Middle East crisis live: Trump considering ‘winding down’ war as US eases sanctions on Iranian oil; Israel launches retaliatory strikes

Move to allow shipments already at sea comes amid a supply crisis and after US president says he does not ‘want to do a ceasefire’; IDF says it is attacking regime targets in Tehran after missiles fired at Israel from Iran

Hello and welcome to our continuing live coverage of the US-Israel war on Iran and its repercussions for the Middle East, the world and the global economy.

President Donald Trump said on Friday he was considering “winding down” military operations against Iran, as the US temporarily eased sanctions on Iranian oil shipments to stem a global supply crisis.

Iran is willing to help Japanese ships sail a vital route for global fuel supplies, foreign minister Abbas Araghchi told Kyodo News in an interview published on Saturday. Japan depends on crude oil imports from the Middle East, most of which transits the strait of Hormuz.

Iran fired two intermediate-range ballistic missiles at Diego Garcia but neither of them hit the joint US-UK military base in the Indian Ocean, the Wall Street Journal and CNN reported, citing multiple US officials. The WSJ said one of the missiles failed in flight, and a US warship fired an SM-3 interceptor at the other.
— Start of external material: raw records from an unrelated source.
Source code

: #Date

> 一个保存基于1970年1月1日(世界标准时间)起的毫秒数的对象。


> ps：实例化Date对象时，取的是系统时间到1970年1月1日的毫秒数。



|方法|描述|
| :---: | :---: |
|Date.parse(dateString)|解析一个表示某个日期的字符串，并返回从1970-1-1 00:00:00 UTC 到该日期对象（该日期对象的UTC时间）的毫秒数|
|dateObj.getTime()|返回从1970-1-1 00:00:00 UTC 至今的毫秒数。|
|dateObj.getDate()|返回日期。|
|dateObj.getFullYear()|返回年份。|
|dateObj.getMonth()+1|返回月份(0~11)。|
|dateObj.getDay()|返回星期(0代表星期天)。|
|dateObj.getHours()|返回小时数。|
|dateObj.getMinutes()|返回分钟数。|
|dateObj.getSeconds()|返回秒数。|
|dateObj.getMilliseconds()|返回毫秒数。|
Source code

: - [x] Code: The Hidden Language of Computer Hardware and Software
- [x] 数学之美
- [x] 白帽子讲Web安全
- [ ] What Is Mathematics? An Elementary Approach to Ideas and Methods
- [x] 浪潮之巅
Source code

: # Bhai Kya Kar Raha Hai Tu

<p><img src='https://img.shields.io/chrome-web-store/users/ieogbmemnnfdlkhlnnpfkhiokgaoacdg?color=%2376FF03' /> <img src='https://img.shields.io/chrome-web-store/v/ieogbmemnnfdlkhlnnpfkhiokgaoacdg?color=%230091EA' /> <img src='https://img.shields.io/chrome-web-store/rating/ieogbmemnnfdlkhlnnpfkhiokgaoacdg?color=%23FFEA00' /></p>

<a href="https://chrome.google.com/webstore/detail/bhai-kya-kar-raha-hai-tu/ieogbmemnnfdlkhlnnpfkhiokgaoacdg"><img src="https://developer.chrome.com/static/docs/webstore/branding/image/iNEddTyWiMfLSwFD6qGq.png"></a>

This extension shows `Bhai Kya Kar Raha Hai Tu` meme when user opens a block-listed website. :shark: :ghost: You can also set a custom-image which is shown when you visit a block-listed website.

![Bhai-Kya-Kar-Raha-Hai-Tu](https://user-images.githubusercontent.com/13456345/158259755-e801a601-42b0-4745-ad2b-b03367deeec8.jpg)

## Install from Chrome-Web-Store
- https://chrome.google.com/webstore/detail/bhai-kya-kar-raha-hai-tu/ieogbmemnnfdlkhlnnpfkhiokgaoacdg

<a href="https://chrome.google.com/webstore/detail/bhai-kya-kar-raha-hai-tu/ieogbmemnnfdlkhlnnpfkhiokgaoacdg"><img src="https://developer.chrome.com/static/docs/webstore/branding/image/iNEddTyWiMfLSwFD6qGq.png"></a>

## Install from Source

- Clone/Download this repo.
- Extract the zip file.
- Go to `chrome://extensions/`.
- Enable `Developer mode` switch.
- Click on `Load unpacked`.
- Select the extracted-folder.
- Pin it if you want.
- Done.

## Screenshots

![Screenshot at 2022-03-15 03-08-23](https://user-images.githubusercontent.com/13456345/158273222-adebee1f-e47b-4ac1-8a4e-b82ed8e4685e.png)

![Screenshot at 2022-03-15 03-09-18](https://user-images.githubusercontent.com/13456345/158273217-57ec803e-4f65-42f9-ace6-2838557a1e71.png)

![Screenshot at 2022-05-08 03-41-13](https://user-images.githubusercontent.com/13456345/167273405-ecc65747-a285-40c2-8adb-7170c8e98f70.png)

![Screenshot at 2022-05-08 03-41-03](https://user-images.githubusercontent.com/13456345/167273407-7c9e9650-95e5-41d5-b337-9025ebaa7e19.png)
Neither outlet confirmed when Iran launched the missiles.

One person was killed and two others wounded after an Israeli airstrike hit a house in a town in southern Lebanon early on Saturday, state media said.

Trump continued to make his disappointment with the British government known, saying the UK “should have acted a lot faster” in allowing the US military to use its bases in the Middle East.

Earlier, Downing Street approved US use of its bases “for the collective self-defence of the region”, including “defensive operations” degrading Iranian missile sites targeting ships in the strait of Hormuz. Britain had previously only allowed US forces to use its bases for operations to prevent Iran firing missiles that put British interests or lives at risk.

Araghchi said UK prime minister Keir Starmer “is putting British lives in danger by allowing UK bases to be used for aggression against Iran”.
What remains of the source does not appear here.